Directions for this task =>
Look for the word "node". Copy every line of the listing where it occurs.

= = = = = = =

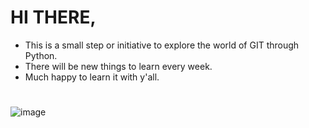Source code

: # HI THERE,
- This is a small step or initiative to explore the world of GIT through Python.
- There will be new things to learn every week.
- Much happy to learn it with y'all.
#
  ![image](https://www.insidehighered.com/sites/default/files/media/iStock-1012331444.jpg)

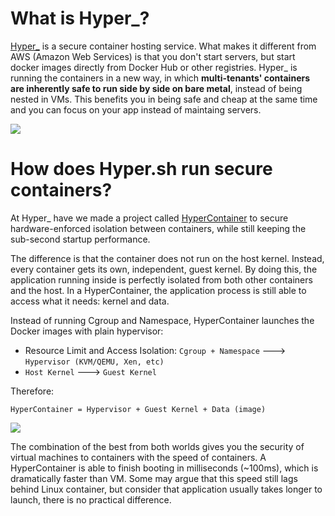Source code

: # What is Hyper\_?

[Hyper\_](https://hyper.sh) is a secure container hosting service. What makes it different from AWS (Amazon Web Services) is that you don't start servers, but start docker images directly from Docker Hub or other registries. Hyper\_ is running the containers in a new way, in which **multi-tenants' containers are inherently safe to run side by side on bare metal**, instead of being nested in VMs. This benefits you in being safe and cheap at the same time and you can focus on your app instead of maintaing servers.

![](https://trello-attachments.s3.amazonaws.com/56daae9b816ec930c8d98197/1229x399/bebf8e0ea7d0b82a8982b4c659b01804/caas.png)

# How does Hyper.sh run secure containers?

At Hyper\_  have we made a project called [HyperContainer](https://github.com/hyperhq/hyper) to secure hardware-enforced isolation between containers, while still keeping the sub-second startup performance.

The difference is that the container does not run on the host kernel. Instead, every container gets its own, independent, guest kernel. By doing this, the application running inside is perfectly isolated from both other containers and the host. In a HyperContainer, the application process is still able to access what it needs: kernel and data.


Instead of running Cgroup and Namespace, HyperContainer launches the Docker images with plain hypervisor:

- Resource Limit and Access Isolation: `Cgroup + Namespace` ---> `Hypervisor (KVM/QEMU, Xen, etc)`
- `Host Kernel` ---> `Guest Kernel`

Therefore:

	HyperContainer = Hypervisor + Guest Kernel + Data (image)


![](https://trello-attachments.s3.amazonaws.com/5694785e124f36d746f5c7be/1511x393/b8b5cd31b59af44c0c86349e150438fb/HyperContainer_vs_LinuxContainer.png)

The combination of the best from both worlds gives you the security of virtual machines to containers with the speed of containers. A HyperContainer is able to finish booting in milliseconds (~100ms), which is dramatically faster than VM. Some may argue that this speed still lags behind Linux container, but consider that application usually takes longer to launch, there is no practical difference.
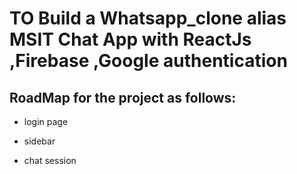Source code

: # TO Build a Whatsapp_clone alias MSIT Chat App with ReactJs ,Firebase ,Google authentication

## RoadMap for the project as follows:
- login page

- sidebar

- chat session
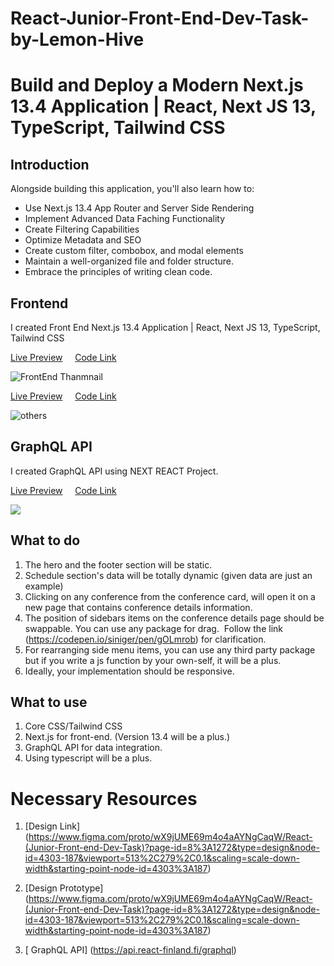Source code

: 
# React-Junior-Front-End-Dev-Task-by-Lemon-Hive

# Build and Deploy a Modern Next.js 13.4 Application | React, Next JS 13, TypeScript, Tailwind CSS 


## Introduction

Alongside building this application, you'll also learn how to:
- Use Next.js 13.4 App Router and Server Side Rendering
- Implement Advanced Data Faching Functionality
- Create Filtering Capabilities
- Optimize Metadata and SEO
- Create custom filter, combobox, and modal elements
- Maintain a well-organized file and folder structure.
- Embrace the principles of writing clean code.


## Frontend

I created Front End Next.js 13.4 Application | React, Next JS 13, TypeScript, Tailwind CSS 

[Live Preview](#) &nbsp; &nbsp; [Code Link](#)

![FrontEnd Thanmnail](https://github.com/mahadi-opu/React-Junior-Front-End-Dev-Task-by-Lemon-Hive/assets/76869065/f0494321-a5b1-4125-9f94-2f441ea88312)

[Live Preview](#) &nbsp; &nbsp; [Code Link](#)

![others](https://github.com/mahadi-opu/React-Junior-Front-End-Dev-Task-by-Lemon-Hive/assets/76869065/ca182b17-2c62-45ad-a805-cdfd4571550a)


## GraphQL API

I created GraphQL API using NEXT REACT Project.

[Live Preview](#) &nbsp; &nbsp; [Code Link](#)

<img src="https://user-images.githubusercontent.com/71124853/187373613-4e093a1b-4a3f-412e-a411-f6044b42cd02.png">


## What to do
1. The hero and the footer section will be static.
2. Schedule section's data will be totally dynamic (given data are just an example)
3. Clicking on any conference from the conference card, will open it on a new page that contains conference details information.
4. The position of sidebars items on the conference details page should be swappable. You can use any package for drag.  Follow the link (https://codepen.io/siniger/pen/gOLmrob) for clarification.
5. For rearranging side menu items, you can use any third party package but if you write a js function by your own-self, it will be a plus.
6. Ideally, your implementation should be responsive.


## What to use
1. Core CSS/Tailwind CSS
2. Next.js for front-end. (Version 13.4 will be a plus.)
3. GraphQL API for data integration.
4. Using typescript will be a plus.

# Necessary Resources
1. [Design Link] (https://www.figma.com/proto/wX9jUME69m4o4aAYNgCaqW/React-(Junior-Front-end-Dev-Task)?page-id=8%3A1272&type=design&node-id=4303-187&viewport=513%2C279%2C0.1&scaling=scale-down-width&starting-point-node-id=4303%3A187)

2. [Design Prototype] (https://www.figma.com/proto/wX9jUME69m4o4aAYNgCaqW/React-(Junior-Front-end-Dev-Task)?page-id=8%3A1272&type=design&node-id=4303-187&viewport=513%2C279%2C0.1&scaling=scale-down-width&starting-point-node-id=4303%3A187)

3. [ GraphQL API] (https://api.react-finland.fi/graphql)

= = = = = = =

Problem solution =>
1. [Design Link] (https://www.figma.com/proto/wX9jUME69m4o4aAYNgCaqW/React-(Junior-Front-end-Dev-Task)?page-id=8%3A1272&type=design&node-id=4303-187&viewport=513%2C279%2C0.1&scaling=scale-down-width&starting-point-node-id=4303%3A187)
2. [Design Prototype] (https://www.figma.com/proto/wX9jUME69m4o4aAYNgCaqW/React-(Junior-Front-end-Dev-Task)?page-id=8%3A1272&type=design&node-id=4303-187&viewport=513%2C279%2C0.1&scaling=scale-down-width&starting-point-node-id=4303%3A187)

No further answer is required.